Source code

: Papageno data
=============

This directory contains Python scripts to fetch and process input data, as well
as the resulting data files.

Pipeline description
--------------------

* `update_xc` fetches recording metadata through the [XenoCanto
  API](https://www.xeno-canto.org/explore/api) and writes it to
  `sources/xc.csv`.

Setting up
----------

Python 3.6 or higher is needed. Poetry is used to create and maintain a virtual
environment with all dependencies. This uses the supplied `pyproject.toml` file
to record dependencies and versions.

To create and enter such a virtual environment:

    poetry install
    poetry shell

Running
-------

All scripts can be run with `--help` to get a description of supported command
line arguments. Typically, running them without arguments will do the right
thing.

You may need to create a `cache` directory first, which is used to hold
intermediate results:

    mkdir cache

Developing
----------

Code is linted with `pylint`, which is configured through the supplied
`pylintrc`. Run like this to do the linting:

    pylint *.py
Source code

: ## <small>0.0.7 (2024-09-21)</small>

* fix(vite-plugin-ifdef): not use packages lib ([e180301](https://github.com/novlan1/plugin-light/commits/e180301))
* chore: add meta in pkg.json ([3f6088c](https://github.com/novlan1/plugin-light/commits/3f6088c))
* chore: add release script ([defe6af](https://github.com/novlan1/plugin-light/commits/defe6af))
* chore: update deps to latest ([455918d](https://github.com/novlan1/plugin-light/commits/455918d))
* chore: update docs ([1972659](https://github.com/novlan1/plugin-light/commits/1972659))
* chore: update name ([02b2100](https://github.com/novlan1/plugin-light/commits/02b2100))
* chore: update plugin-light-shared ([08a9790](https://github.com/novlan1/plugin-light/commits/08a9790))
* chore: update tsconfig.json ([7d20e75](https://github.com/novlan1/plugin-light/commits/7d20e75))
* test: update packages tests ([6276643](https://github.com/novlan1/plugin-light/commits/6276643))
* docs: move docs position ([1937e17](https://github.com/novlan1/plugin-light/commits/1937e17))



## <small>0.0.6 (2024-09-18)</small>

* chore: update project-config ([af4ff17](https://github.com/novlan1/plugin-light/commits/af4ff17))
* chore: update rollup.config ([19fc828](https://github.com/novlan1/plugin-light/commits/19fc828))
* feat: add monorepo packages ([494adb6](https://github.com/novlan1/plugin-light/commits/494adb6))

____

● ACTION ITEM:
Search the preceding listing for the word "Python" and pull out every line that holds it.

● EXERCISE SOLUTION:
This directory contains Python scripts to fetch and process input data, as well
Python 3.6 or higher is needed. Poetry is used to create and maintain a virtual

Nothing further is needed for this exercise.